::: RECORDS FOR THIS EXERCISE :::

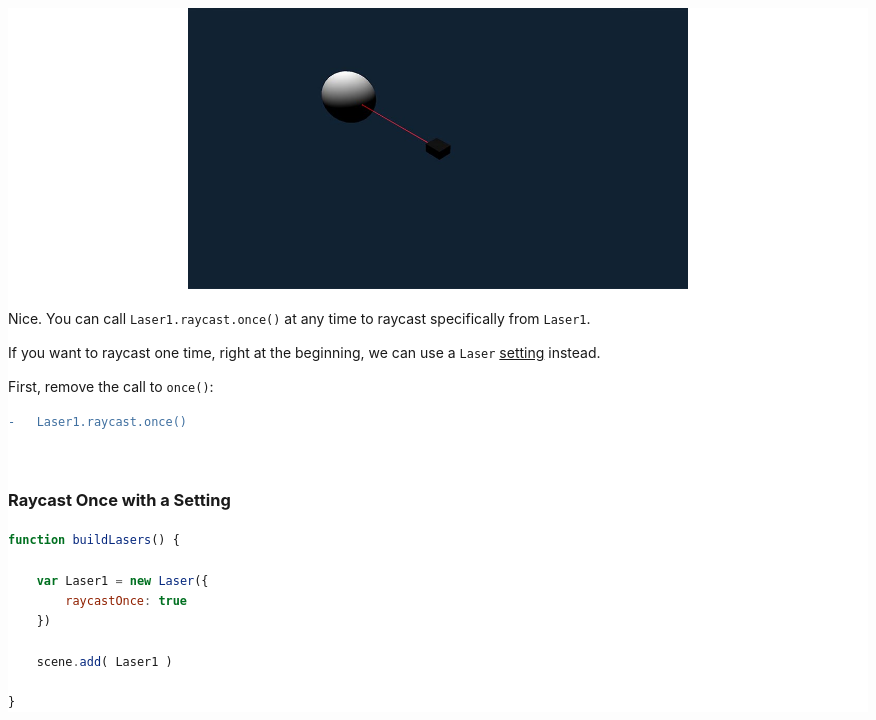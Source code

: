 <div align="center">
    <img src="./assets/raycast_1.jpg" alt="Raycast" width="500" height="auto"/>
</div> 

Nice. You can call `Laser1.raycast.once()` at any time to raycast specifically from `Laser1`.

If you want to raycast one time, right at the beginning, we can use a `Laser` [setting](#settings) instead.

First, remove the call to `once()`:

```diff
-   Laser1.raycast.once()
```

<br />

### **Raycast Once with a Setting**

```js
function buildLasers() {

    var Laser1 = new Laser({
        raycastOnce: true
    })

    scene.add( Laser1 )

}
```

:::
::: RECORDS FOR THIS EXERCISE :::

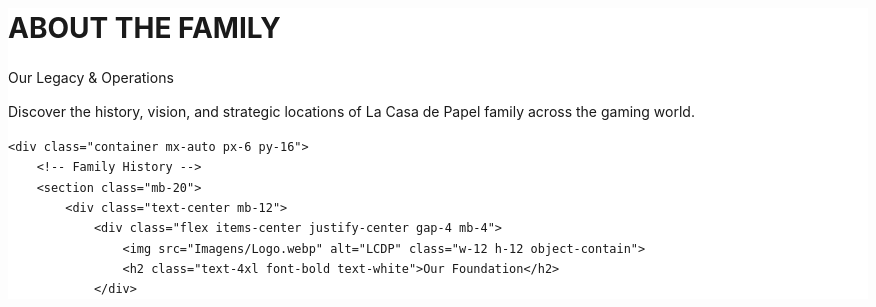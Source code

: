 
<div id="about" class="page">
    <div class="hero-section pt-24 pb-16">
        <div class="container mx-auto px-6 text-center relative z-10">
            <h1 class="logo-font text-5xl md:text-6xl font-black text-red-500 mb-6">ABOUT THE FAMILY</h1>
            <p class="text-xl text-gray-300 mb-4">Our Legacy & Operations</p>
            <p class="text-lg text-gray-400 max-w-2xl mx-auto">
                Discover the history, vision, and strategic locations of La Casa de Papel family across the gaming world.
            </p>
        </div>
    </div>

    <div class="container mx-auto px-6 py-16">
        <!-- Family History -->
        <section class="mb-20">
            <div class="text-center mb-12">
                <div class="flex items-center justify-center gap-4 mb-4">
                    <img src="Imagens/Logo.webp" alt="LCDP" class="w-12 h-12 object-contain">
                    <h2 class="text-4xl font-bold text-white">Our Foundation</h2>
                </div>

:::
::: RECORDS FOR THIS EXERCISE :::

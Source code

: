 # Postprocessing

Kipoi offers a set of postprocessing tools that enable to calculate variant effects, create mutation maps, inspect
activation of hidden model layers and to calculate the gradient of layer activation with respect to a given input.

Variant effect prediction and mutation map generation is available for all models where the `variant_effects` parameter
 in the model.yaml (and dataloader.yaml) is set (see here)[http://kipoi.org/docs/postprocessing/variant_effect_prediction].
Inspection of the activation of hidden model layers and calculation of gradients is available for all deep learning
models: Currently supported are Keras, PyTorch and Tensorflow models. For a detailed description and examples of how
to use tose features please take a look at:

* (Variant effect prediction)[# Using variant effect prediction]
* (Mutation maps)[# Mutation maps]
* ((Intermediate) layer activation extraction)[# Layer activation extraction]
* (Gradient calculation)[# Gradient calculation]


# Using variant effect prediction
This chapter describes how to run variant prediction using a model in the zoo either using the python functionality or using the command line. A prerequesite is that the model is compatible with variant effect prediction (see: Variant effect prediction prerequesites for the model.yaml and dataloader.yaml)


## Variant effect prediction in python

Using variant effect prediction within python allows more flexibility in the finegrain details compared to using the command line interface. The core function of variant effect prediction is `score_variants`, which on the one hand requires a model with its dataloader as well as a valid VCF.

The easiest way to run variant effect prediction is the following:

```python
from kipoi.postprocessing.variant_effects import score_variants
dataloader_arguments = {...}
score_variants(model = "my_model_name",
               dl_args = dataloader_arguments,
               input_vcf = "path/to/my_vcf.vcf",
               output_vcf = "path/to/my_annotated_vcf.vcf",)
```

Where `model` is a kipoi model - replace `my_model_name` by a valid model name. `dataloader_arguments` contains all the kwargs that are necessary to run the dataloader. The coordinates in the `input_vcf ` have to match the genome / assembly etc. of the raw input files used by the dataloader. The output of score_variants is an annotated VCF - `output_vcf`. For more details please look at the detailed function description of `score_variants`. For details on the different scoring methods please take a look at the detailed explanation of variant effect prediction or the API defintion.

:::

WHAT THE TASK ASKS – State how many lines in the listing above contain the string "details". Include no other words.

SOLUTION BELOW – 2